»»
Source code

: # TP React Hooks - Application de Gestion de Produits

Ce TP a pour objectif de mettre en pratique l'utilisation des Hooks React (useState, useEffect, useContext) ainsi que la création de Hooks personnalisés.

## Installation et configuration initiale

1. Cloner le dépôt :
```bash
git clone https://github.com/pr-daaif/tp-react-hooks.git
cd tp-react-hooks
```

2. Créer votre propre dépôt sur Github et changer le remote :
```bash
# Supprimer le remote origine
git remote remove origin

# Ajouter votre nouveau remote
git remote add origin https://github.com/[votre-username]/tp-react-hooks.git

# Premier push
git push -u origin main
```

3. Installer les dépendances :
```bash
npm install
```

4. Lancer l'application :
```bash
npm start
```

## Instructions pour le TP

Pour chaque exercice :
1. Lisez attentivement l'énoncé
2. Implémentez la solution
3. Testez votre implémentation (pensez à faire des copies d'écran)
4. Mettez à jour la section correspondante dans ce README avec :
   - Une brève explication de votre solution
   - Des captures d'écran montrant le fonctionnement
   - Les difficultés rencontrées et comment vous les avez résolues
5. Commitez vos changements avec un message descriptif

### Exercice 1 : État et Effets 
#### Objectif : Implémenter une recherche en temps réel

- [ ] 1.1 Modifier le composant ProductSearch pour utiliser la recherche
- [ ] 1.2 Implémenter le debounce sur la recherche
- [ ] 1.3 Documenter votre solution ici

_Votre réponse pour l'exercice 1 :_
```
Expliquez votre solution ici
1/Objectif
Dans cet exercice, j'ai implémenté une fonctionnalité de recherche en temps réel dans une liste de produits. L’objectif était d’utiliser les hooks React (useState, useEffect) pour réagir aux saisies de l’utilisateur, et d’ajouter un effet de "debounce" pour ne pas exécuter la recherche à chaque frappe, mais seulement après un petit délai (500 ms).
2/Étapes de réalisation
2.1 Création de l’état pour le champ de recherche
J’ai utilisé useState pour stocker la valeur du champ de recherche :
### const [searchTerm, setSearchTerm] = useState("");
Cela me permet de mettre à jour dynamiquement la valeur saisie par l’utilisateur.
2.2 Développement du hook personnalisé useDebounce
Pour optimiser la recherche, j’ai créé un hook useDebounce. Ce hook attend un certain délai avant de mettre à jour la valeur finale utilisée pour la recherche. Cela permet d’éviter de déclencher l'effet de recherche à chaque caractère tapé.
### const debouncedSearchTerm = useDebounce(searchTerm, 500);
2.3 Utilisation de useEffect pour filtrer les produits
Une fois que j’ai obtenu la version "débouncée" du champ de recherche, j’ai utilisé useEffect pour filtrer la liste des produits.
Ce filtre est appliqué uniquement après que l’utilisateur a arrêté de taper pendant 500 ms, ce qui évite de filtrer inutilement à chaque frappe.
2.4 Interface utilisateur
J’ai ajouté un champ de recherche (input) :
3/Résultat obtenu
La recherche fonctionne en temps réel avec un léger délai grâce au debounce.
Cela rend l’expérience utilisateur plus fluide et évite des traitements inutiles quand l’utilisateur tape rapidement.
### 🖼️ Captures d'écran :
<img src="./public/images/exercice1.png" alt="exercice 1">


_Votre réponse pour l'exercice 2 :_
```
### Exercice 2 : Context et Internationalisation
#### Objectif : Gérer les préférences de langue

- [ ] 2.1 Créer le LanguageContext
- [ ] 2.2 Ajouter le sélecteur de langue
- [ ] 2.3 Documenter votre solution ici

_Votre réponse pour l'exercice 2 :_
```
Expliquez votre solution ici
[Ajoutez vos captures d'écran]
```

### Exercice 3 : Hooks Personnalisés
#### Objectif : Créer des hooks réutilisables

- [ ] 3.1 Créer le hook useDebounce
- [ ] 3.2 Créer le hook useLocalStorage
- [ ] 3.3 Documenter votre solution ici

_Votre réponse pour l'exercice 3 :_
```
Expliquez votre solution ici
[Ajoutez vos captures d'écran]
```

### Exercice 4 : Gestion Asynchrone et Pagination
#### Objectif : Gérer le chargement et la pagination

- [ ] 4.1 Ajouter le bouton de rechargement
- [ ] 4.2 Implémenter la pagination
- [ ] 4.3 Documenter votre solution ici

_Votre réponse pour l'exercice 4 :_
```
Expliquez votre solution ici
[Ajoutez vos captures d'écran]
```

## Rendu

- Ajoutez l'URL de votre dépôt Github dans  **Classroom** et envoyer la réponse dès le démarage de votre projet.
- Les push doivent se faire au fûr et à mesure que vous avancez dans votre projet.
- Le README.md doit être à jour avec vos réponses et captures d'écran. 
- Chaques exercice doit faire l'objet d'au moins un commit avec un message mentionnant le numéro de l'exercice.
««
*THE TASK:*
Reproduce, exactly and without additions, the run of lines from the start of the listing above to the line bearing "- Des captures", inclusive.

*YOUR SOLUTION:*
Source code

: # TP React Hooks - Application de Gestion de Produits

Ce TP a pour objectif de mettre en pratique l'utilisation des Hooks React (useState, useEffect, useContext) ainsi que la création de Hooks personnalisés.

## Installation et configuration initiale

1. Cloner le dépôt :
```bash
git clone https://github.com/pr-daaif/tp-react-hooks.git
cd tp-react-hooks
```

2. Créer votre propre dépôt sur Github et changer le remote :
```bash
# Supprimer le remote origine
git remote remove origin

# Ajouter votre nouveau remote
git remote add origin https://github.com/[votre-username]/tp-react-hooks.git

# Premier push
git push -u origin main
```

3. Installer les dépendances :
```bash
npm install
```

4. Lancer l'application :
```bash
npm start
```

## Instructions pour le TP

Pour chaque exercice :
1. Lisez attentivement l'énoncé
2. Implémentez la solution
3. Testez votre implémentation (pensez à faire des copies d'écran)
4. Mettez à jour la section correspondante dans ce README avec :
   - Une brève explication de votre solution
   - Des captures d'écran montrant le fonctionnement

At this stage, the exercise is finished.